- [Goal of the exercise]
Below are the records; restate all of them exactly.

- [Stored entries]
----
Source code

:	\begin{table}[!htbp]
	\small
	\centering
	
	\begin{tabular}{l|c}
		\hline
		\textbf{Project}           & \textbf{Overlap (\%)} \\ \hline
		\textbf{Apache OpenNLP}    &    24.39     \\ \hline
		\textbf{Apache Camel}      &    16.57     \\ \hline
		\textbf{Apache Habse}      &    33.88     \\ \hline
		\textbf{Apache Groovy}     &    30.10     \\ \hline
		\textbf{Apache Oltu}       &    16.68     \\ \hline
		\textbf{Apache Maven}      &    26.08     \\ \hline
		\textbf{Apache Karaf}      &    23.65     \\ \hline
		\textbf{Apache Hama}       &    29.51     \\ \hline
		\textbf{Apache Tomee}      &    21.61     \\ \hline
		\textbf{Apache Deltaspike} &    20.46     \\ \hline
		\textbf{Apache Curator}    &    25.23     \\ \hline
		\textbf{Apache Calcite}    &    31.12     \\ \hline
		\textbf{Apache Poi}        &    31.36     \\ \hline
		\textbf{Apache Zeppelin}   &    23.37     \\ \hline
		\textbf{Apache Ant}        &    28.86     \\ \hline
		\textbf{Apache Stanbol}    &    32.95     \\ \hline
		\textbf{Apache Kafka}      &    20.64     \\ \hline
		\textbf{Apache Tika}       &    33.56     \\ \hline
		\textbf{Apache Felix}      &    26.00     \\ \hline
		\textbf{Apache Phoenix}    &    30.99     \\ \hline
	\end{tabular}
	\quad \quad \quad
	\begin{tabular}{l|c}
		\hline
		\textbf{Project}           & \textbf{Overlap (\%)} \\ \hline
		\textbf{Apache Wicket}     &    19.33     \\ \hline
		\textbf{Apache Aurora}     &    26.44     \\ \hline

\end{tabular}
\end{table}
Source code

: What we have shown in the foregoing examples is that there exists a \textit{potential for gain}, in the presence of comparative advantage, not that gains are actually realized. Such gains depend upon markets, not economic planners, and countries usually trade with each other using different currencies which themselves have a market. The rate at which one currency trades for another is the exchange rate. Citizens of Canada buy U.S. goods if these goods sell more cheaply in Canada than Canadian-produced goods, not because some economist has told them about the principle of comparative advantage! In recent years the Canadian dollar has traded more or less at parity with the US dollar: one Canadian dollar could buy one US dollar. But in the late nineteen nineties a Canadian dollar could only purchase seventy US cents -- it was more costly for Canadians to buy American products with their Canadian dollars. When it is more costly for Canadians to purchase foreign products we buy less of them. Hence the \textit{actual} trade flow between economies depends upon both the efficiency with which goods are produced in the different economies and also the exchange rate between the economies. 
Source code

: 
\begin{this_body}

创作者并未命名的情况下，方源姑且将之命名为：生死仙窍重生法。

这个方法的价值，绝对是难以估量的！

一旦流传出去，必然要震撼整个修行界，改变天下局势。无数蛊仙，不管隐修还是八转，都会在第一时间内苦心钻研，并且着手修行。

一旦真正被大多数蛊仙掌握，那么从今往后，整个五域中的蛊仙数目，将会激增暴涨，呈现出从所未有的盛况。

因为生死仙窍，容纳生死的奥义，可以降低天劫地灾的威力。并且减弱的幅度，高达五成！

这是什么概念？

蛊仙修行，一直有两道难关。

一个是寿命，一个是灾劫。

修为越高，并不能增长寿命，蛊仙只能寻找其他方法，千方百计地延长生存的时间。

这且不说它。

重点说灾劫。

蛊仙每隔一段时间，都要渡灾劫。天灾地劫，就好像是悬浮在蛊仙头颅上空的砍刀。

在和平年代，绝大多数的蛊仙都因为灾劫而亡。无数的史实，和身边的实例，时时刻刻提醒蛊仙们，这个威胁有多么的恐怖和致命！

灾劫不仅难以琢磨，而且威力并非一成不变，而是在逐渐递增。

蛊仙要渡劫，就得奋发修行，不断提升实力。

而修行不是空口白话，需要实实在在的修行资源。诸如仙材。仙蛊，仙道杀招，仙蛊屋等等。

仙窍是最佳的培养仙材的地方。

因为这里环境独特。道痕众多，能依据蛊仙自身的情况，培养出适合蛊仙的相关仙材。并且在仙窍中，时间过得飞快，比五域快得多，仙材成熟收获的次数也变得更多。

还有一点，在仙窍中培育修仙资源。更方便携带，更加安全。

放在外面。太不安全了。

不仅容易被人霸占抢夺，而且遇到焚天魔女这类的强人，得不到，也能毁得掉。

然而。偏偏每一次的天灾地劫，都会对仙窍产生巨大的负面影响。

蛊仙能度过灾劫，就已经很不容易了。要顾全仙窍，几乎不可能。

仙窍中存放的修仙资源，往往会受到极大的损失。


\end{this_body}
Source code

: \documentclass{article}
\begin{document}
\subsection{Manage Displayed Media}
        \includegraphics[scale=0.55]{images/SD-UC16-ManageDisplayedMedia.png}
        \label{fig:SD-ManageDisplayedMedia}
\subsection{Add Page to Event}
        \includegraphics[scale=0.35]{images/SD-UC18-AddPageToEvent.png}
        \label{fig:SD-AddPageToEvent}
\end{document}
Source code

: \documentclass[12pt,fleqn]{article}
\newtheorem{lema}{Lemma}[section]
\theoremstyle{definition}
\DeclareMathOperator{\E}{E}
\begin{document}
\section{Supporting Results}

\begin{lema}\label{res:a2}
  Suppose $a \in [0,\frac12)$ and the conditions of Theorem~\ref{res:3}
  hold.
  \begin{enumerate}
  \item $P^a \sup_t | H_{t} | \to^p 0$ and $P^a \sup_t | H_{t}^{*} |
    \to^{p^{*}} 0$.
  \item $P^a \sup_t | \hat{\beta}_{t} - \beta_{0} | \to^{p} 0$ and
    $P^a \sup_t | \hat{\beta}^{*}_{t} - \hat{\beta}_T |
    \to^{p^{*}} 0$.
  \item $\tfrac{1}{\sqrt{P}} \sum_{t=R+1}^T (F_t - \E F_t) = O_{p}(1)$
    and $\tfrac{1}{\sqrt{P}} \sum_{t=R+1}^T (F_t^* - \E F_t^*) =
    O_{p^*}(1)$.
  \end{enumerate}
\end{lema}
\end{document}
----
- [Response below]
Source code

:	\begin{table}[!htbp]
	\small
	\centering
	
	\begin{tabular}{l|c}
		\hline
		\textbf{Project}           & \textbf{Overlap (\%)} \\ \hline
		\textbf{Apache OpenNLP}    &    24.39     \\ \hline
		\textbf{Apache Camel}      &    16.57     \\ \hline
		\textbf{Apache Habse}      &    33.88     \\ \hline
		\textbf{Apache Groovy}     &    30.10     \\ \hline
		\textbf{Apache Oltu}       &    16.68     \\ \hline
		\textbf{Apache Maven}      &    26.08     \\ \hline
		\textbf{Apache Karaf}      &    23.65     \\ \hline
		\textbf{Apache Hama}       &    29.51     \\ \hline
		\textbf{Apache Tomee}      &    21.61     \\ \hline
		\textbf{Apache Deltaspike} &    20.46     \\ \hline
		\textbf{Apache Curator}    &    25.23     \\ \hline
		\textbf{Apache Calcite}    &    31.12     \\ \hline
		\textbf{Apache Poi}        &    31.36     \\ \hline
		\textbf{Apache Zeppelin}   &    23.37     \\ \hline
		\textbf{Apache Ant}        &    28.86     \\ \hline
		\textbf{Apache Stanbol}    &    32.95     \\ \hline
		\textbf{Apache Kafka}      &    20.64     \\ \hline
		\textbf{Apache Tika}       &    33.56     \\ \hline
		\textbf{Apache Felix}      &    26.00     \\ \hline
		\textbf{Apache Phoenix}    &    30.99     \\ \hline
	\end{tabular}
	\quad \quad \quad
	\begin{tabular}{l|c}
		\hline
		\textbf{Project}           & \textbf{Overlap (\%)} \\ \hline
		\textbf{Apache Wicket}     &    19.33     \\ \hline
		\textbf{Apache Aurora}     &    26.44     \\ \hline

\end{tabular}
\end{table}
Source code

: What we have shown in the foregoing examples is that there exists a \textit{potential for gain}, in the presence of comparative advantage, not that gains are actually realized. Such gains depend upon markets, not economic planners, and countries usually trade with each other using different currencies which themselves have a market. The rate at which one currency trades for another is the exchange rate. Citizens of Canada buy U.S. goods if these goods sell more cheaply in Canada than Canadian-produced goods, not because some economist has told them about the principle of comparative advantage! In recent years the Canadian dollar has traded more or less at parity with the US dollar: one Canadian dollar could buy one US dollar. But in the late nineteen nineties a Canadian dollar could only purchase seventy US cents -- it was more costly for Canadians to buy American products with their Canadian dollars. When it is more costly for Canadians to purchase foreign products we buy less of them. Hence the \textit{actual} trade flow between economies depends upon both the efficiency with which goods are produced in the different economies and also the exchange rate between the economies. 
Source code

: 
\begin{this_body}

创作者并未命名的情况下，方源姑且将之命名为：生死仙窍重生法。

这个方法的价值，绝对是难以估量的！

一旦流传出去，必然要震撼整个修行界，改变天下局势。无数蛊仙，不管隐修还是八转，都会在第一时间内苦心钻研，并且着手修行。

一旦真正被大多数蛊仙掌握，那么从今往后，整个五域中的蛊仙数目，将会激增暴涨，呈现出从所未有的盛况。

因为生死仙窍，容纳生死的奥义，可以降低天劫地灾的威力。并且减弱的幅度，高达五成！

这是什么概念？

蛊仙修行，一直有两道难关。

一个是寿命，一个是灾劫。

修为越高，并不能增长寿命，蛊仙只能寻找其他方法，千方百计地延长生存的时间。

这且不说它。

重点说灾劫。

蛊仙每隔一段时间，都要渡灾劫。天灾地劫，就好像是悬浮在蛊仙头颅上空的砍刀。

在和平年代，绝大多数的蛊仙都因为灾劫而亡。无数的史实，和身边的实例，时时刻刻提醒蛊仙们，这个威胁有多么的恐怖和致命！

灾劫不仅难以琢磨，而且威力并非一成不变，而是在逐渐递增。

蛊仙要渡劫，就得奋发修行，不断提升实力。

而修行不是空口白话，需要实实在在的修行资源。诸如仙材。仙蛊，仙道杀招，仙蛊屋等等。

仙窍是最佳的培养仙材的地方。

因为这里环境独特。道痕众多，能依据蛊仙自身的情况，培养出适合蛊仙的相关仙材。并且在仙窍中，时间过得飞快，比五域快得多，仙材成熟收获的次数也变得更多。

还有一点，在仙窍中培育修仙资源。更方便携带，更加安全。

放在外面。太不安全了。

不仅容易被人霸占抢夺，而且遇到焚天魔女这类的强人，得不到，也能毁得掉。

然而。偏偏每一次的天灾地劫，都会对仙窍产生巨大的负面影响。

蛊仙能度过灾劫，就已经很不容易了。要顾全仙窍，几乎不可能。

仙窍中存放的修仙资源，往往会受到极大的损失。


\end{this_body}
Source code

: \documentclass{article}
\begin{document}
\subsection{Manage Displayed Media}
        \includegraphics[scale=0.55]{images/SD-UC16-ManageDisplayedMedia.png}
        \label{fig:SD-ManageDisplayedMedia}
\subsection{Add Page to Event}
        \includegraphics[scale=0.35]{images/SD-UC18-AddPageToEvent.png}
        \label{fig:SD-AddPageToEvent}
\end{document}
Source code

: \documentclass[12pt,fleqn]{article}
\newtheorem{lema}{Lemma}[section]
\theoremstyle{definition}
\DeclareMathOperator{\E}{E}
\begin{document}
\section{Supporting Results}

\begin{lema}\label{res:a2}
  Suppose $a \in [0,\frac12)$ and the conditions of Theorem~\ref{res:3}
  hold.
  \begin{enumerate}
  \item $P^a \sup_t | H_{t} | \to^p 0$ and $P^a \sup_t | H_{t}^{*} |
    \to^{p^{*}} 0$.
  \item $P^a \sup_t | \hat{\beta}_{t} - \beta_{0} | \to^{p} 0$ and
    $P^a \sup_t | \hat{\beta}^{*}_{t} - \hat{\beta}_T |
    \to^{p^{*}} 0$.
  \item $\tfrac{1}{\sqrt{P}} \sum_{t=R+1}^T (F_t - \E F_t) = O_{p}(1)$
    and $\tfrac{1}{\sqrt{P}} \sum_{t=R+1}^T (F_t^* - \E F_t^*) =
    O_{p^*}(1)$.
  \end{enumerate}
\end{lema}
\end{document}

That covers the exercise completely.